Un an après avoir reçu le prix “Womenspire 2020”, la Mahoraise est en passe de développer son produit à grande échelle. De quoi changer la façon de peigner les cheveux des femmes noires, mais aussi donner confiance à une nouvelle génération d’entrepreneure.s de l’île aux parfums.
“Afro hair comb inventor hopes to inspire young black women” (L’inventeure du peigne pour les cheveux afro veut inspirer les jeunes femmes noires, NDLR). Derrière ce titre élogieux, signé tout droit de la BBC, le site d’information britannique du plus ancien radiodiffuseur national du monde, se cache une jeune Mahoraise au parcours prometteur. Son nom : Youmna Mouhamad. Cette chercheuse en physique des polymères à l’université de South Wales, au Pays de Galle, qui avait remporté il y a un an le prix “Womenspire award 2020”, vient de lancer officiellement sa startup Nyfasi.
Son objectif : faire du soin des cheveux afro, souvent douloureux, un souvenir au contraire agréable. “Le cheveu, c’est un moment convivial où tu connectes avec d’autres femmes de la famille. Je voulais qu’en grandissant, elle se rappelle du soin des cheveux comme un moment qu’elle passait avec sa mère, plutôt que des larmes à cause de la douleur”, raconte cette originaire de Pamandzi, en référence à une enfant qu’elle gardait comme fille au pair pendant son doctorat. “Elle avait une chevelure magnifique, énorme, elle m’a vraiment touché cette petite. Mais elle pleurait chaque matin en disant qu’elle voulait des cheveux raides, et en queue de cheval”, déroule-t-elle, soulignant les “pressions” qui demeurent “pour se raidir le cheveu, même à Mayotte d’ailleurs.”
Un brevet déposé
Cet épisode signe le top départ de son projet, pour lequel la Mahoraise a obtenu une bourse de près de 60.000 euros afin “d’amener mon invention sur le marché”. Grâce à ces fonds, versés concrètement à l’université, l’entrepreneure a bénéficié d’un accompagnement pendant 18 mois, qui lui ont permis de peaufiner son produit, son packaging et sa marque. Initialement intitulée Myana Naturals, c’est finalement sous le nom de Nyfasi Deluxe Detangler, que Youmna Mouhamad aura déposé son invention. “J’ai déposé un brevet et j’ai une réponse favorable. Ce n’est pas définitif, mais cela veut dire qu’il y a bien une invention ici, c’est une très bonne nouvelle”, poursuit-elle, en espérant que cette validation pèse dans la balance dans l’optique d’une prochaine levée de fonds.

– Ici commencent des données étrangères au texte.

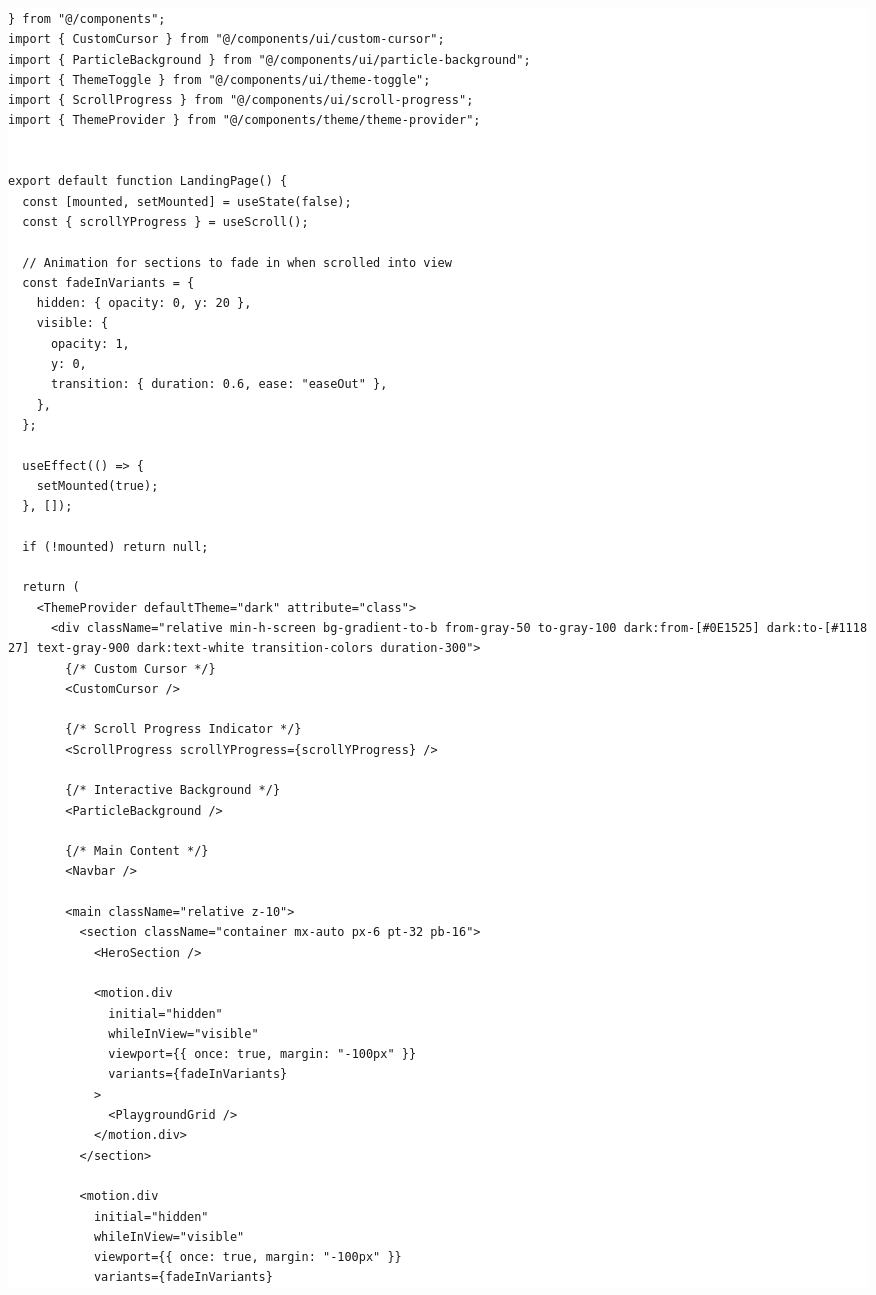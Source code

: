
 ```tsx
} from "@/components";
import { CustomCursor } from "@/components/ui/custom-cursor";
import { ParticleBackground } from "@/components/ui/particle-background";
import { ThemeToggle } from "@/components/ui/theme-toggle";
import { ScrollProgress } from "@/components/ui/scroll-progress";
import { ThemeProvider } from "@/components/theme/theme-provider";


export default function LandingPage() {
  const [mounted, setMounted] = useState(false);
  const { scrollYProgress } = useScroll();

  // Animation for sections to fade in when scrolled into view
  const fadeInVariants = {
    hidden: { opacity: 0, y: 20 },
    visible: {
      opacity: 1,
      y: 0,
      transition: { duration: 0.6, ease: "easeOut" },
    },
  };

  useEffect(() => {
    setMounted(true);
  }, []);

  if (!mounted) return null;

  return (
    <ThemeProvider defaultTheme="dark" attribute="class">
      <div className="relative min-h-screen bg-gradient-to-b from-gray-50 to-gray-100 dark:from-[#0E1525] dark:to-[#111827] text-gray-900 dark:text-white transition-colors duration-300">
        {/* Custom Cursor */}
        <CustomCursor />

        {/* Scroll Progress Indicator */}
        <ScrollProgress scrollYProgress={scrollYProgress} />

        {/* Interactive Background */}
        <ParticleBackground />

        {/* Main Content */}
        <Navbar />

        <main className="relative z-10">
          <section className="container mx-auto px-6 pt-32 pb-16">
            <HeroSection />

            <motion.div
              initial="hidden"
              whileInView="visible"
              viewport={{ once: true, margin: "-100px" }}
              variants={fadeInVariants}
            >
              <PlaygroundGrid />
            </motion.div>
          </section>

          <motion.div
            initial="hidden"
            whileInView="visible"
            viewport={{ once: true, margin: "-100px" }}
            variants={fadeInVariants}
```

L’objet se présente comme un simple peigne, aux branches assez épaisses, dans les tons rose et violet. Il se compose de trois parties, dont les formes ont évolué au gré de tests effectués auprès d’une cinquantaine de femmes depuis bientôt deux ans. “Tu mets l’après-shampoing dedans, tu fermes, et cela permet d’appliquer sur le cheveu et directement sur le nœud, pour démêler en toute facilité”, décrit-elle. “Au tout début, j’avais fait un test sur trente personnes, parmi elles 76% disaient vouloir acheter le produit. Il y en a même une qui ne voulait plus me le rendre !”, s’amuse-t-elle. Dans les retours, beaucoup de testeuses ont aussi évoqué leur méconnaissance des techniques de soin pour leurs cheveux, ce qui donne déjà des idées pour la suite à la jeune startuppeuse. “Si tout se passe bien, dans trois ans, je proposerai une gamme entière pour que le produit fonctionne parfaitement !” En attendant, la physicienne de formation place beaucoup d’espoir dans sa levée de fonds. “C’est le moment crucial, je vais avoir besoin des Mahorais”, glisse-t-elle.

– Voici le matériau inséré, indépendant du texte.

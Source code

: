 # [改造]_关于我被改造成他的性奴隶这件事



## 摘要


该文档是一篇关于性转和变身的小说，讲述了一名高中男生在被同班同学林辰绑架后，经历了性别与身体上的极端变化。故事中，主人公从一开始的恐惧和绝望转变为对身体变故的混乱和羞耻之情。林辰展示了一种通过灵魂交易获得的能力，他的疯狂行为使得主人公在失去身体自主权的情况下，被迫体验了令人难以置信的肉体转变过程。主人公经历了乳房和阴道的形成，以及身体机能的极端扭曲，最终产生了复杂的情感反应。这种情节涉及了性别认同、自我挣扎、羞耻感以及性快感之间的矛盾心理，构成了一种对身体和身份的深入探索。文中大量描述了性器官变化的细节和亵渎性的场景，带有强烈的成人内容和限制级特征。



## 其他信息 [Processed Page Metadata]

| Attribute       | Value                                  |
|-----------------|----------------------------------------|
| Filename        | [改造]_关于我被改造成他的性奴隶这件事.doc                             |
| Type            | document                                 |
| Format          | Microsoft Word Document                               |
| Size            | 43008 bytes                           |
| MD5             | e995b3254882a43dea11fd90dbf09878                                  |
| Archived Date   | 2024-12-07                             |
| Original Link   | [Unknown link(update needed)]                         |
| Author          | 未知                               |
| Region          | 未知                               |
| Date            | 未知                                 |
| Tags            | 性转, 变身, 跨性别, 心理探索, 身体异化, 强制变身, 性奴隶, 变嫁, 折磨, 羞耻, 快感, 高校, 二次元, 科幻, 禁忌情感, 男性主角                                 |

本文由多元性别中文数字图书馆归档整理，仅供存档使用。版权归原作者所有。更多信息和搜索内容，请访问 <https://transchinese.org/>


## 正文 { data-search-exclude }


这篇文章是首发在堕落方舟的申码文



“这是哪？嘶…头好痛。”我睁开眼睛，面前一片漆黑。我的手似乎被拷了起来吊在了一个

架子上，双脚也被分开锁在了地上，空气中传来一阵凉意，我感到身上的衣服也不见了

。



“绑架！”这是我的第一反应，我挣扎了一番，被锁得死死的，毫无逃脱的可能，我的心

Inspirer la jeunesse mahoraise
Mais Youmna Mouhamad voit aussi les choses en grand. Outre son peigne afro, la jeune femme veut inspirer une jeunesse qui fait face à de nombreuses pressions. “La culture mahoraise peut être assez pesante, la façon dont on nous élève… Je suis avec beaucoup de jeunes, et j’arrive à un stade où je vais pouvoir offrir du coaching à des jeunes qui ont du potentiel”, annonce celle qui a elle-même bénéficié de l’accompagnement d’un coach dans les moments les plus difficiles de son parcours. Comme le note par ailleurs la BBC, moins de 2% des ingénieurs sont des femmes issues des minorités ethniques. Et si elle a quitté Mayotte à l’âge de huit ans, et n’a pas pu rendre visite à sa famille depuis au moins trois ans, à cause de la crise sanitaire, la femme de sciences n’en oublie pas ses origines. “Mon rêve ultime, c’est de devenir moi-même coach de vie. C’est là où j’espère pouvoir contribuer au développement de Mayotte, et revenir sur l’île”, conclut-elle.